At the same time, the Go Green Hubs will bring citizens and other stakeholder groups to explore their interests on sustainable food information provision. To further empower consumer choice, AI-supported gamification will offer interactive, tailored guidance based on individual sustainability interests, while an accompanying app will help verify product claims and build greater trust in labelling systems. The project will also test explicit, conscious, and, implicit unconscious processes linked to sustainability dimensions, as well as develop a number of behavioural interventions to guide consumers.

In addition to these technical and behavioural innovations, TealHelix will drive social impact by tailoring sustainability labelling to individual motivations and needs, particularly among vulnerable consumer groups. Through motivational matching and inclusive design, the project will reduce resistance to sustainability messages, promote equitable engagement, and ensure that no one is left behind. Moreover, integrity guidelines for communicating food sustainability will be provided to industry and policy actors.
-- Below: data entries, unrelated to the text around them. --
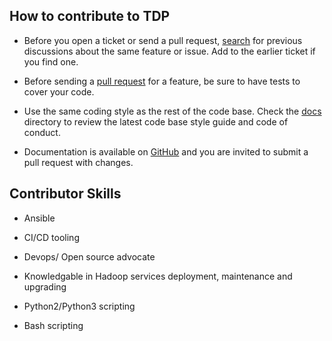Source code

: ## How to contribute to TDP

* Before you open a ticket or send a pull request, [search](https://github.com/TOSIT-FR/ansible-tdp-roles/issues) for previous discussions about the same feature or issue. Add to the earlier ticket if you find one.

* Before sending a [pull request](https://github.com/TOSIT-FR/ansible-tdp-roles/pulls) for a feature, be sure to have tests to cover your code.

* Use the same coding style as the rest of the code base. Check the [docs](https://github.com/TOSIT-FR/ansible-tdp-roles/tree/master/plugins) directory to review the latest code base style guide and code of conduct.

* Documentation is available on [GitHub](https://github.com/TOSIT-FR/ansible-tdp-roles/tree/master/docs) and you are invited to submit a pull request with changes.

## Contributor Skills

* Ansible 

* CI/CD tooling

* Devops/ Open source advocate

* Knowledgable in Hadoop services deployment, maintenance and upgrading

* Python2/Python3 scripting

* Bash scripting
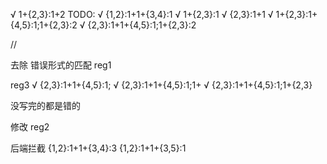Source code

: <!--
 * @Author: luoli
 * @Date: 2022-11-16 21:50:56
 * @LastEditors: luoli
 * @LastEditTime: 2022-11-17 17:02:40
 * @FilePath: \reg\demo.md
 * @Description:
-->

√ 1+{2,3}:1+2
TODO:
√ {1,2}:1+1+{3,4}:1
√ 1+{2,3}:1
√ {2,3}:1+1
√ 1+{2,3}:1+{4,5}:1;1+{2,3}:2
√ {2,3}:1+1+{4,5}:1;1+{2,3}:2

//

去除 错误形式的匹配
reg1

reg3
√ {2,3}:1+1+{4,5}:1;
√ {2,3}:1+1+{4,5}:1;1+
√ {2,3}:1+1+{4,5}:1;1+{2,3}

没写完的都是错的

修改
reg2


后端拦截
{1,2}:1+1+{3,4}:3
{1,2}:1+1+{3,5}:1
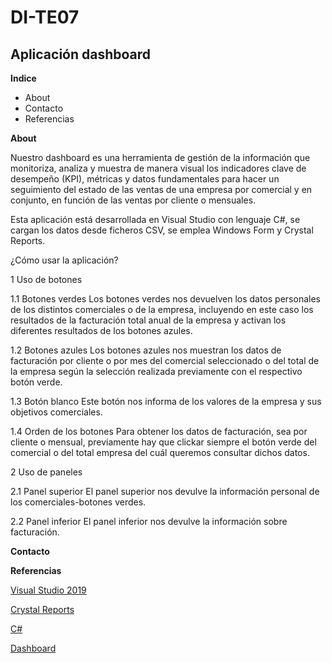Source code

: # DI-TE07
## Aplicación dashboard


**Indice**

* About
* Contacto
* Referencias


**About**

Nuestro dashboard es una herramienta de gestión de la información que monitoriza, analiza y muestra de manera visual los indicadores clave de desempeño (KPI), métricas y datos fundamentales para hacer un seguimiento del estado de las ventas de una empresa por comercial y en conjunto, en función de las ventas por cliente o mensuales.

Esta aplicación está desarrollada en Visual Studio con lenguaje C#, se cargan los datos desde ficheros CSV, se emplea Windows Form y Crystal Reports.

¿Cómo usar la aplicación?

1 Uso de botones

1.1 Botones verdes
	Los botones verdes nos devuelven los datos personales de los distintos comerciales o de la empresa, incluyendo en este caso los resultados de la facturación total anual de la empresa y activan los diferentes resultados de los botones azules.
	
1.2 Botones azules
	Los botones azules nos muestran los datos de facturación por cliente o por mes del comercial seleccionado o del total de la empresa según la selección realizada previamente con el respectivo botón verde.
	
1.3 Botón blanco
	Este botón nos informa de los valores de la empresa y sus objetivos comerciales.
	
1.4 Orden de los botones
	Para obtener los datos de facturación, sea por cliente o mensual, previamente hay que clickar siempre el botón verde del comercial o del total empresa del cuál queremos consultar dichos datos.

    
2 Uso de paneles
	
2.1 Panel superior
	El panel superior nos devulve la información personal de los comerciales-botones verdes.
	
2.2 Panel inferior
	El panel inferior nos devulve la información sobre facturación.

**Contacto**


**Referencias**

[Visual Studio 2019](https://visualstudio.microsoft.com/es/vs/)

[Crystal Reports](https://www.crystalreports.com/)

[C#](https://docs.microsoft.com/es-es/dotnet/csharp/)

[Dashboard](https://www.wearemarketing.com/es/blog/que-es-un-dashboard-de-negocios-y-cuales-sus-beneficios.html)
These efforts will help the widespread adoption and replication of the project’s results.

Collaborating for innovation

Currently, the project has established synergies with CUES, FEAST, and 3-CO which are EU- funded projects, united in their purpose of addressing sustainable consumption and consumer’s choices. TealHelix has also joined the EU Cluster for Traceability and Trust. These partnerships are essential to ensuring real-world impact, accelerating the transition to sustainable food systems.

Next steps

Following its kick-off meeting in Leuven on September 24-25,2024. the TealHelix consortium held its first General Assembly on 17-18 of March, 2025, at Vrije Universiteit Amsterdam (VU Amsterdam) in the Netherlands. Six months updates were given by all partners and the consortium decided on common directions in their research, behavioural interventions, ICT, and pilot activities. The next General Assembly, marking the first year of the project will be hosted by GS1 Germany in Cologne, from the 29th to the 30th of September 2025.